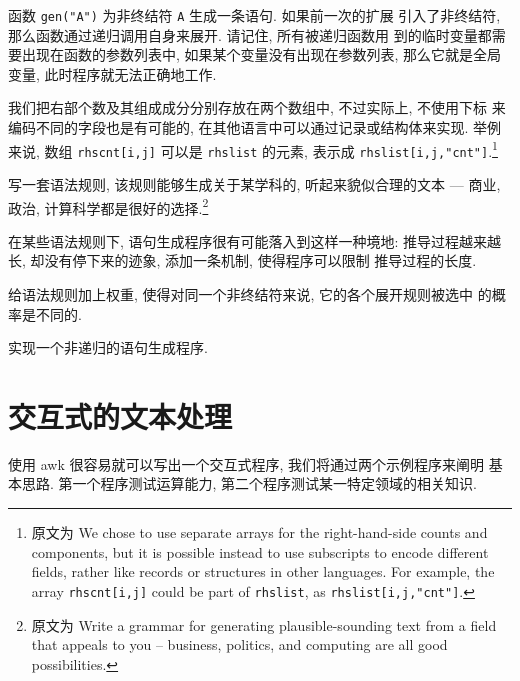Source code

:函数 \texttt{gen("A")} 为非终结符 \texttt{A} 生成一条语句. 如果前一次的扩展
引入了非终结符, 那么函数通过递归调用自身来展开. 请记住, 所有被递归函数用
到的临时变量都需要出现在函数的参数列表中, 如果某个变量没有出现在参数列表,
那么它就是全局变量, 此时程序就无法正确地工作.

我们把右部个数及其组成成分分别存放在两个数组中, 不过实际上, 不使用下标
来编码不同的字段也是有可能的, 在其他语言中可以通过记录或结构体来实现. 
举例来说, 数组 \texttt{rhscnt[i,j]} 可以是 \texttt{rhslist} 的元素,
表示成 \texttt{rhslist[i,j,"cnt"]}.\footnote{原文为 We chose to use
    separate arrays for the right-hand-side counts and components, but it
    is possible instead to use subscripts to encode different fields,
    rather like records or structures in other languages. For example, the
    array \texttt{rhscnt[i,j]} could be part of \texttt{rhslist}, as
    \texttt{rhslist[i,j,"cnt"]}.}

\begin{exercise}
    写一套语法规则, 该规则能够生成关于某学科的, 听起来貌似合理的文本 ---
    商业, 政治, 计算科学都是很好的选择.\footnote{原文为 Write a grammar for
        generating plausible-sounding text from a field that appeals to you
    -- business, politics, and computing are all good possibilities.}
\end{exercise}

\begin{exercise}
    在某些语法规则下, 语句生成程序很有可能落入到这样一种境地:
    推导过程越来越长, 却没有停下来的迹象, 添加一条机制, 使得程序可以限制
    推导过程的长度.
\end{exercise}

\begin{exercise}
    给语法规则加上权重, 使得对同一个非终结符来说, 它的各个展开规则被选中
    的概率是不同的.
\end{exercise}

\begin{awkcode}
    实现一个非递归的语句生成程序.
\end{awkcode}

\section{交互式的文本处理}
\label{sec:interactive_text_manipulation}

使用 awk 很容易就可以写出一个交互式程序, 我们将通过两个示例程序来阐明
基本思路. 第一个程序测试运算能力, 第二个程序测试某一特定领域的相关知识.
----
◆ WORK REQUIRED ◆
Once the images are dropped, set down the remaining material word for word.

◆ EXPECTED ANSWER ◆
Source code

:函数 \texttt{gen("A")} 为非终结符 \texttt{A} 生成一条语句. 如果前一次的扩展
引入了非终结符, 那么函数通过递归调用自身来展开. 请记住, 所有被递归函数用
到的临时变量都需要出现在函数的参数列表中, 如果某个变量没有出现在参数列表,
那么它就是全局变量, 此时程序就无法正确地工作.

我们把右部个数及其组成成分分别存放在两个数组中, 不过实际上, 不使用下标
来编码不同的字段也是有可能的, 在其他语言中可以通过记录或结构体来实现. 
举例来说, 数组 \texttt{rhscnt[i,j]} 可以是 \texttt{rhslist} 的元素,
表示成 \texttt{rhslist[i,j,"cnt"]}.\footnote{原文为 We chose to use
    separate arrays for the right-hand-side counts and components, but it
    is possible instead to use subscripts to encode different fields,
    rather like records or structures in other languages. For example, the
    array \texttt{rhscnt[i,j]} could be part of \texttt{rhslist}, as
    \texttt{rhslist[i,j,"cnt"]}.}

\begin{exercise}
    写一套语法规则, 该规则能够生成关于某学科的, 听起来貌似合理的文本 ---
    商业, 政治, 计算科学都是很好的选择.\footnote{原文为 Write a grammar for
        generating plausible-sounding text from a field that appeals to you
    -- business, politics, and computing are all good possibilities.}
\end{exercise}

\begin{exercise}
    在某些语法规则下, 语句生成程序很有可能落入到这样一种境地:
    推导过程越来越长, 却没有停下来的迹象, 添加一条机制, 使得程序可以限制
    推导过程的长度.
\end{exercise}

\begin{exercise}
    给语法规则加上权重, 使得对同一个非终结符来说, 它的各个展开规则被选中
    的概率是不同的.
\end{exercise}

\begin{awkcode}
    实现一个非递归的语句生成程序.
\end{awkcode}

\section{交互式的文本处理}
\label{sec:interactive_text_manipulation}

使用 awk 很容易就可以写出一个交互式程序, 我们将通过两个示例程序来阐明
基本思路. 第一个程序测试运算能力, 第二个程序测试某一特定领域的相关知识.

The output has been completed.